Know before you go
No public access
When to visit
Best time to visitNo public access
About the reserve
Glenullin is a lowland raised bog found approximately 3 miles south-west of Garvagh, situated on the southern bank of the Agivey River, Co. Derry/Londonderry. The site lies within the townland of Brockagh, which means 'place of badgers' in Irish - very appropriate for an Ulster Wildlife Nature Reserve (see our logo!)
Birds found here include a range of important heathland species including skylark, meadow pipit, cuckoo and curlew as well as typical spring and summer migrant songbirds such as blackcap, willow warbler and chiff-chaff in the surrounding woodland.
There is still a lot to learn about the insects found at this site but interesting species recorded so far include green hairstreak butterfly, moths such as common heath...and water scorpions! Other typical or notable species include sphagnum mosses (the building blocks of any bog), sundews (a group of insect-eating plants), bog asphodel and Irish Hare.
Glenullin has been impacted in the past by peat extraction, drainage and burning but it has high potential for restoration.

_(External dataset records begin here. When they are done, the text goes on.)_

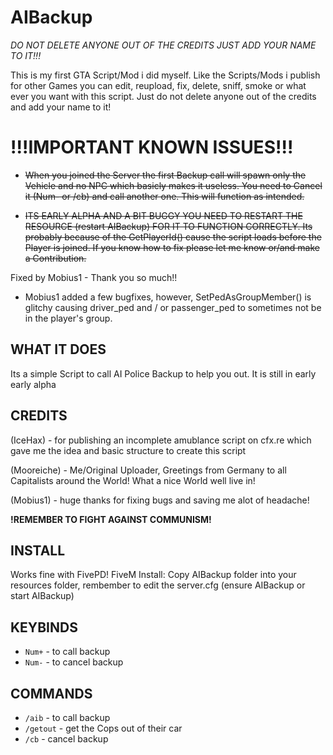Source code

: # AIBackup
*DO NOT DELETE ANYONE OUT OF THE CREDITS JUST ADD YOUR NAME TO IT!!!*

This is my first GTA Script/Mod i did myself. Like the Scripts/Mods i publish for other Games you can edit, reupload, fix, delete, sniff, smoke or what ever you want with this script. Just do not delete anyone out of the credits and add your name to it!

# !!!IMPORTANT KNOWN ISSUES!!!
- ~~When you joined the Server the first Backup call will spawn only the Vehicle and no NPC which basicly makes it useless. You need to Cancel it (Num- or /cb) and call another one. This will function as intended.~~

- ~~ITS EARLY ALPHA AND A BIT BUGGY YOU NEED TO RESTART THE RESOURCE (restart AIBackup) FOR IT TO FUNCTION CORRECTLY. Its probably because of the GetPlayerId() cause the script loads before the Player is joined. If you know how to fix please let me know or/and make a Contribution.~~ 

Fixed by Mobius1 - Thank you so much!!

- Mobius1 added a few bugfixes, however, SetPedAsGroupMember() is glitchy causing driver_ped and / or passenger_ped to sometimes not be in the player's group.

## WHAT IT DOES
Its a simple Script to call AI Police Backup to help you out. It is still in early early alpha

## CREDITS 

(IceHax) - for publishing an incomplete amublance script on cfx.re which gave me the idea and basic structure to create this script

(Mooreiche) - Me/Original Uploader, Greetings from Germany to all Capitalists around the World! What a nice World well live in! 

(Mobius1) - huge thanks for fixing bugs and saving me alot of headache!



**!REMEMBER TO FIGHT AGAINST COMMUNISM!**

## INSTALL 

Works fine with FivePD! FiveM Install: Copy AIBackup folder into your resources folder, rembember to edit the server.cfg (ensure AIBackup or start AIBackup)


## KEYBINDS  
- `Num+` - to call backup
- `Num-` - to cancel backup

## COMMANDS 

- `/aib` - to call backup
- `/getout` - get the Cops out of their car
- `/cb` - cancel backup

We have a range of projects in preparation to return this site to a healthy condition, which will not only provide another safe refuge for some of Northern Ireland's most iconic species but also contribute to combating climate change through carbon storage.

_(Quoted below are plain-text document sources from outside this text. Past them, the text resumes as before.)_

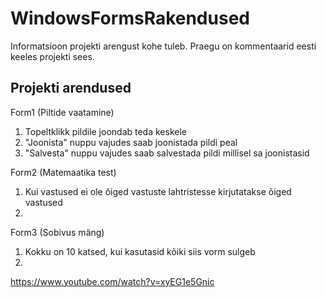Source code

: # WindowsFormsRakendused
Informatsioon projekti arengust kohe tuleb. Praegu on kommentaarid eesti keeles projekti sees.
## Projekti arendused

Form1 (Piltide vaatamine)
  1. Topeltklikk pildile joondab teda keskele
  2. "Joonista" nuppu vajudes saab joonistada pildi peal
  3. "Salvesta" nuppu vajudes saab salvestada pildi millisel sa joonistasid

Form2 (Matemaatika test)
  1. Kui vastused ei ole õiged vastuste lahtristesse kirjutatakse õiged vastused
  2. 
  
Form3 (Sobivus mäng)
  1. Kokku on 10 katsed, kui kasutasid kõiki siis vorm sulgeb
  2. 

https://www.youtube.com/watch?v=xyEG1e5Gnic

We've just begun our involvement with Glenullin Bog and we look forward to taking you with us on this new and exciting conservation journey.
What made this possible?
The purchase of Glenullin Bog was only possible due to the generosity of Ulster Wildlife supporters leaving gifts in their Wills. Thanks to match funding from the Northern Ireland environment Agency, this site will now be protected and restored, for all of us.